The data below contains pictures, which are to be skipped; the lines starting at the line with "S. Mandal and" and ending at the line with "Building on the" are to be output exactly, both ends included.

* [Provided records]
*** Block opens ***
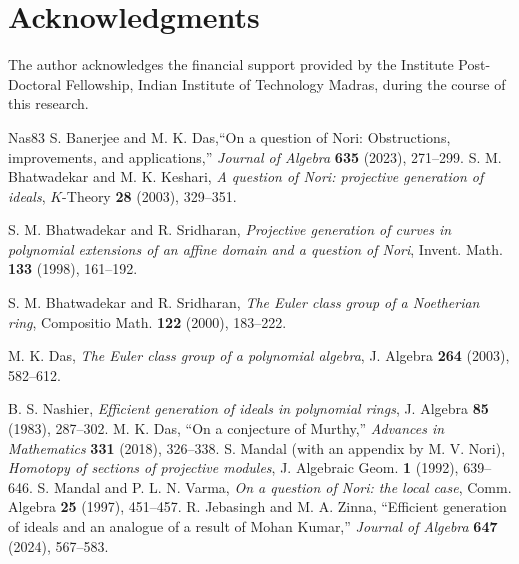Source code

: \documentclass[11pt,reqno]{amsart}
\theoremstyle{plain}
\theoremstyle{definition}
\begin{document}
\section*{Acknowledgments}
The author acknowledges the financial support provided by the Institute Post-Doctoral Fellowship, Indian Institute of Technology Madras, during the course of this research.
\begin{thebibliography}{Nas83}
 S. Banerjee and M. K. Das,``On a question of Nori: Obstructions, improvements, and applications,''
\textit{Journal of Algebra} \textbf{635} (2023), 271--299.
 S. M. Bhatwadekar and M. K. Keshari, \emph{A question of Nori: projective
generation of ideals}, $K$-Theory \textbf{28} (2003), 329--351.

 S. M. Bhatwadekar and R. Sridharan, \emph{Projective generation of curves
in polynomial extensions of an affine domain and a question of Nori}, Invent. Math.
\textbf{133} (1998), 161--192.

 S. M. Bhatwadekar and R. Sridharan, \emph{The Euler class group of a
Noetherian ring}, Compositio Math. \textbf{122} (2000), 183--222.


 M. K. Das, \emph{The Euler class group of a polynomial algebra},
J. Algebra \textbf{264} (2003), 582--612.

 B. S. Nashier, \emph{Efficient generation of ideals in polynomial
rings}, J. Algebra \textbf{85} (1983), 287--302.
 M. K. Das,
``On a conjecture of Murthy,''
\textit{Advances in Mathematics} \textbf{331} (2018), 326--338.
 S. Mandal (with an appendix by M. V. Nori), \emph{Homotopy of sections
of projective modules}, J. Algebraic Geom. \textbf{1} (1992), 639--646.
 S. Mandal and P. L. N. Varma, \emph{On a question of Nori: the local
case}, Comm. Algebra \textbf{25} (1997), 451--457.
R. Jebasingh and M. A. Zinna,
``Efficient generation of ideals and an analogue of a result of Mohan Kumar,''
\textit{Journal of Algebra} \textbf{647} (2024), 567--583.


\end{thebibliography}
\end{document}
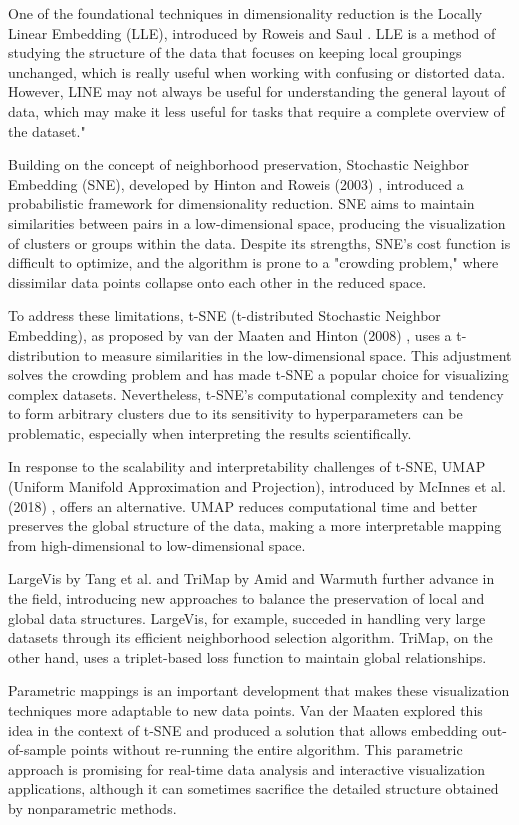 One of the foundational techniques in dimensionality reduction is the Locally Linear Embedding (LLE), introduced by Roweis and Saul \cite{roweis2000nonlinear}. LLE is a method of studying the structure of the data that focuses on keeping local groupings unchanged, which is really useful when working with confusing or distorted data. However, LINE may not always be useful for understanding the general layout of data, which may make it less useful for tasks that require a complete overview of the dataset."

Building on the concept of neighborhood preservation, Stochastic Neighbor Embedding (SNE), developed by Hinton and Roweis (2003) \cite{hinton2002stochastic}, introduced a probabilistic framework for dimensionality reduction. SNE aims to maintain similarities between pairs in a low-dimensional space, producing the visualization of clusters or groups within the data. Despite its strengths, SNE's cost function is difficult to optimize, and the algorithm is prone to a "crowding problem," where dissimilar data points collapse onto each other in the reduced space.

To address these limitations, t-SNE (t-distributed Stochastic Neighbor Embedding), as proposed by van der Maaten and Hinton (2008) \cite {van2008visualizing}, uses a t-distribution to measure similarities in the low-dimensional space. This adjustment solves the crowding problem and has made t-SNE a popular choice for visualizing complex datasets. Nevertheless, t-SNE's computational complexity and tendency to form arbitrary clusters due to its sensitivity to hyperparameters can be problematic, especially when interpreting the results scientifically.

In response to the scalability and interpretability challenges of t-SNE, UMAP (Uniform Manifold Approximation and Projection), introduced by McInnes et al. (2018) \cite{mcinnes2018umap}, offers an alternative. UMAP reduces computational time and better preserves the global structure of the data, making a more interpretable mapping from high-dimensional to low-dimensional space.

LargeVis by Tang et al. \cite{tang2016visualizing} and TriMap by Amid and Warmuth \cite {amid2019trimap} further advance in the field, introducing new approaches to balance the preservation of local and global data structures. LargeVis, for example, succeded in handling very large datasets through its efficient neighborhood selection algorithm. TriMap, on the other hand, uses a triplet-based loss function to maintain global relationships.

Parametric mappings is an important development that makes these visualization techniques more adaptable to new data points. Van der Maaten explored this idea \cite{van2009learning} in the context of t-SNE and produced a solution that allows embedding out-of-sample points without re-running the entire algorithm. This parametric approach is promising for real-time data analysis and interactive visualization applications, although it can sometimes sacrifice the detailed structure obtained by nonparametric methods.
*** Block closes ***
* [Result]
 S. Mandal and P. L. N. Varma, \emph{On a question of Nori: the local
case}, Comm. Algebra \textbf{25} (1997), 451--457.
R. Jebasingh and M. A. Zinna,
``Efficient generation of ideals and an analogue of a result of Mohan Kumar,''
\textit{Journal of Algebra} \textbf{647} (2024), 567--583.


\end{thebibliography}
\end{document}
 One of the foundational techniques in dimensionality reduction is the Locally Linear Embedding (LLE), introduced by Roweis and Saul \cite{roweis2000nonlinear}. LLE is a method of studying the structure of the data that focuses on keeping local groupings unchanged, which is really useful when working with confusing or distorted data. However, LINE may not always be useful for understanding the general layout of data, which may make it less useful for tasks that require a complete overview of the dataset."

Building on the concept of neighborhood preservation, Stochastic Neighbor Embedding (SNE), developed by Hinton and Roweis (2003) \cite{hinton2002stochastic}, introduced a probabilistic framework for dimensionality reduction. SNE aims to maintain similarities between pairs in a low-dimensional space, producing the visualization of clusters or groups within the data. Despite its strengths, SNE's cost function is difficult to optimize, and the algorithm is prone to a "crowding problem," where dissimilar data points collapse onto each other in the reduced space.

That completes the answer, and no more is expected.